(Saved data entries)
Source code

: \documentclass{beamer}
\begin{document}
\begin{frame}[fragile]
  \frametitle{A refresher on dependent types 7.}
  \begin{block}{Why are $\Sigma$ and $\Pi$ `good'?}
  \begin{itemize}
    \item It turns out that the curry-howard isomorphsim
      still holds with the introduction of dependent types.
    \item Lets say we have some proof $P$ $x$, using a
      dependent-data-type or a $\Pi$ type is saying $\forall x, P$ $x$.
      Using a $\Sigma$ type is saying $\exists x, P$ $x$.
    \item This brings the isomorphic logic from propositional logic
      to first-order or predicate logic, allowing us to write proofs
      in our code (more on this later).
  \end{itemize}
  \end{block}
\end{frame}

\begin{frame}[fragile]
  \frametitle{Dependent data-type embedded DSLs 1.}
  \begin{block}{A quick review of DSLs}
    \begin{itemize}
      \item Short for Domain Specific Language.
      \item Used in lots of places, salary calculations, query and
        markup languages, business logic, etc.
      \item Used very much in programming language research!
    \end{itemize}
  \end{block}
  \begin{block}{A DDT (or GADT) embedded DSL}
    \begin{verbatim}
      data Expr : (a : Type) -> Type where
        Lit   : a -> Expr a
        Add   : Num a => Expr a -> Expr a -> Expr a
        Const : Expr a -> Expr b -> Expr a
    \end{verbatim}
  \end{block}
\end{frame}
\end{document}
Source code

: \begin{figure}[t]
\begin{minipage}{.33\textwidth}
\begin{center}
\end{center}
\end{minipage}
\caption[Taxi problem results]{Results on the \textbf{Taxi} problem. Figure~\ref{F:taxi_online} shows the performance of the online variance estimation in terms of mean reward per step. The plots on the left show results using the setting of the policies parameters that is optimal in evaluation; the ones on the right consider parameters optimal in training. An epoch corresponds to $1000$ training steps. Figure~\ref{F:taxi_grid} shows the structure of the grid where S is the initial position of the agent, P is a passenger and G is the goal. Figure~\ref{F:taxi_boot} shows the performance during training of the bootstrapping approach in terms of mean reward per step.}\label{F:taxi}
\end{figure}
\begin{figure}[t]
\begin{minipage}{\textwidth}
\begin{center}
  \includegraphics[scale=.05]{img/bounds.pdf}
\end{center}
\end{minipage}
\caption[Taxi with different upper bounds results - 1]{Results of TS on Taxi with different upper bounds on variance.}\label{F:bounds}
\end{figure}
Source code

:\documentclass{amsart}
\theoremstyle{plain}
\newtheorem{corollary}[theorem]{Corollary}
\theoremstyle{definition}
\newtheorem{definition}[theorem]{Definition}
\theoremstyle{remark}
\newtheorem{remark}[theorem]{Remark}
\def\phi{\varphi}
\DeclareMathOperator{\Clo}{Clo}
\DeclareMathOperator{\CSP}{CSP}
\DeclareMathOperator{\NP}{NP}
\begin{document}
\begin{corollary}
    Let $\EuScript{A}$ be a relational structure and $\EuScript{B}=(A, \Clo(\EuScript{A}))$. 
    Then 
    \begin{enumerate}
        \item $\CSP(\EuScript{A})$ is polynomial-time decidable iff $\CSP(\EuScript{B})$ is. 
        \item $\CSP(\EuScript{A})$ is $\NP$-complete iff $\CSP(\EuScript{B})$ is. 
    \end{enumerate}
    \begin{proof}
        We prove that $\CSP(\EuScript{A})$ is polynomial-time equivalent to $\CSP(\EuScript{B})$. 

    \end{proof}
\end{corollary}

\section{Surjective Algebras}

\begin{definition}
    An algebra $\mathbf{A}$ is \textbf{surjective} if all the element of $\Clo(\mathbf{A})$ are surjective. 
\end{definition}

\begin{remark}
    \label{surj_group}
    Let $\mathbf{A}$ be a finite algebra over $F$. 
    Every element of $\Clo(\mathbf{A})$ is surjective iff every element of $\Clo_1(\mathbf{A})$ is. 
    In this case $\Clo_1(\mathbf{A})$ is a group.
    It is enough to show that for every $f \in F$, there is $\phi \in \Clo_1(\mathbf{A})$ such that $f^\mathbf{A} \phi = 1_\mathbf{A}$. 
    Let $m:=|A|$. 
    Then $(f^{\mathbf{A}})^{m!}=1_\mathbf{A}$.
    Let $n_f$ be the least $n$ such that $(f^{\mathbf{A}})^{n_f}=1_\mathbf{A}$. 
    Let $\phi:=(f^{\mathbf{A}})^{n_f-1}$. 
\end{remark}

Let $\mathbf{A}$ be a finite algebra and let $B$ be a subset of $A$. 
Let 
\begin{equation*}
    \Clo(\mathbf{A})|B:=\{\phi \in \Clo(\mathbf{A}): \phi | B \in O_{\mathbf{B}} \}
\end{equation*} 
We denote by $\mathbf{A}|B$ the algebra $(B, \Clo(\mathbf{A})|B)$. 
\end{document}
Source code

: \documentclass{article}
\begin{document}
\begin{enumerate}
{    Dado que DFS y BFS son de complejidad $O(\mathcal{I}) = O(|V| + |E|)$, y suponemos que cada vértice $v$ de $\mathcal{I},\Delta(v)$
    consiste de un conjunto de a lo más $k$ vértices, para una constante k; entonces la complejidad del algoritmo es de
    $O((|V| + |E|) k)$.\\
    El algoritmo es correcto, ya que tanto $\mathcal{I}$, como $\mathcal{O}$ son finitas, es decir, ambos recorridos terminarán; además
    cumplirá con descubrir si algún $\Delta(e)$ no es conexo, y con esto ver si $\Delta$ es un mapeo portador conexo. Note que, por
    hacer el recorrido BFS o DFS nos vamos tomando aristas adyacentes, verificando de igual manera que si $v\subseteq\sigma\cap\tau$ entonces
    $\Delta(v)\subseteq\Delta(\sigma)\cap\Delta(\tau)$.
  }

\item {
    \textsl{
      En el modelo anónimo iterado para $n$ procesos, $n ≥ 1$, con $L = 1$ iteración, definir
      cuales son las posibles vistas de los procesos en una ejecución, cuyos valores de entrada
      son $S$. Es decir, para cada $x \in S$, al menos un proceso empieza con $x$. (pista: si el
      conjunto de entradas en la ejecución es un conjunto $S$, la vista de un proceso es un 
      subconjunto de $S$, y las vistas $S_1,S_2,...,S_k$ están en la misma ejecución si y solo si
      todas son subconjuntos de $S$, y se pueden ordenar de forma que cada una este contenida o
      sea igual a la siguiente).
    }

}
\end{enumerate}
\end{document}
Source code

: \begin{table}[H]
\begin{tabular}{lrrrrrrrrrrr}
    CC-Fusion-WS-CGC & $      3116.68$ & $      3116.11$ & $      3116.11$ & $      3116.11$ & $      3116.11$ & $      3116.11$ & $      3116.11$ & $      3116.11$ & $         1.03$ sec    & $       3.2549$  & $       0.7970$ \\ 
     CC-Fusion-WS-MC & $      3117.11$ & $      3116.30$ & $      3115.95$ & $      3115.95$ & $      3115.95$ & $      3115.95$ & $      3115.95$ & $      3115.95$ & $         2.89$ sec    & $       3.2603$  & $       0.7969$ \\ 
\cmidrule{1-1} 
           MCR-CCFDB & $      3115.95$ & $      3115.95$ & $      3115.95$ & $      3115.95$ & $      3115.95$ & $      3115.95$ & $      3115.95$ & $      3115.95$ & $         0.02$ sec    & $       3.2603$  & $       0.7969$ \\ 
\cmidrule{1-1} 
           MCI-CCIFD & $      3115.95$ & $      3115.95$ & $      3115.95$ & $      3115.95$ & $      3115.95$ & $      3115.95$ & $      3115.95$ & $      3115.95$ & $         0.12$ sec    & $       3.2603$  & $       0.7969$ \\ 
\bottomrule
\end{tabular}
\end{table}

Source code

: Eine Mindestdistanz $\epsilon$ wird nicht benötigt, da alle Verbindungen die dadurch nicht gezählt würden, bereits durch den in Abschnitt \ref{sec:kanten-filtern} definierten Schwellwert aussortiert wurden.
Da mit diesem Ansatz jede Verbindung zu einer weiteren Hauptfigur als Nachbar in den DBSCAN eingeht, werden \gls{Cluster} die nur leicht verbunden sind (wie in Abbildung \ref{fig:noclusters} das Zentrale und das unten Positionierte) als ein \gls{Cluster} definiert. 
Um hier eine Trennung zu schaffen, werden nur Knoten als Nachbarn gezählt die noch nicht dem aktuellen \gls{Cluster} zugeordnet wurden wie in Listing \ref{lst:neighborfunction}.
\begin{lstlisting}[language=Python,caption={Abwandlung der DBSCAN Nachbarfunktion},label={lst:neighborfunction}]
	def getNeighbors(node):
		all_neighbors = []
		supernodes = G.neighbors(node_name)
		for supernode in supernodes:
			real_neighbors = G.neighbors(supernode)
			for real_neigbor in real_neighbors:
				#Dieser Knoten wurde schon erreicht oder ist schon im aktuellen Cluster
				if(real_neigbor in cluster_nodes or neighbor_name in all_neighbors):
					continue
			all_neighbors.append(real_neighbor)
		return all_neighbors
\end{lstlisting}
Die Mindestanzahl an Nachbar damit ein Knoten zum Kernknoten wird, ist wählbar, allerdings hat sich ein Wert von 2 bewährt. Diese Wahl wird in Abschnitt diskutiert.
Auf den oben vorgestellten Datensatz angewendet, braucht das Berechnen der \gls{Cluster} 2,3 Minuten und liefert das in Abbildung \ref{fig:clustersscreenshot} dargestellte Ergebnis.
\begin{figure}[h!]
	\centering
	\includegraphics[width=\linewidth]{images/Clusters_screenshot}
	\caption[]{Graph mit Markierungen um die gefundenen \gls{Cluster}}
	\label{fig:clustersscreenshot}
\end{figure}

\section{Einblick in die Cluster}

**Exercise goal:**
What number of lines in the data above include the string "textbf"? Answer with that number only.

**Solution to the exercise:**
2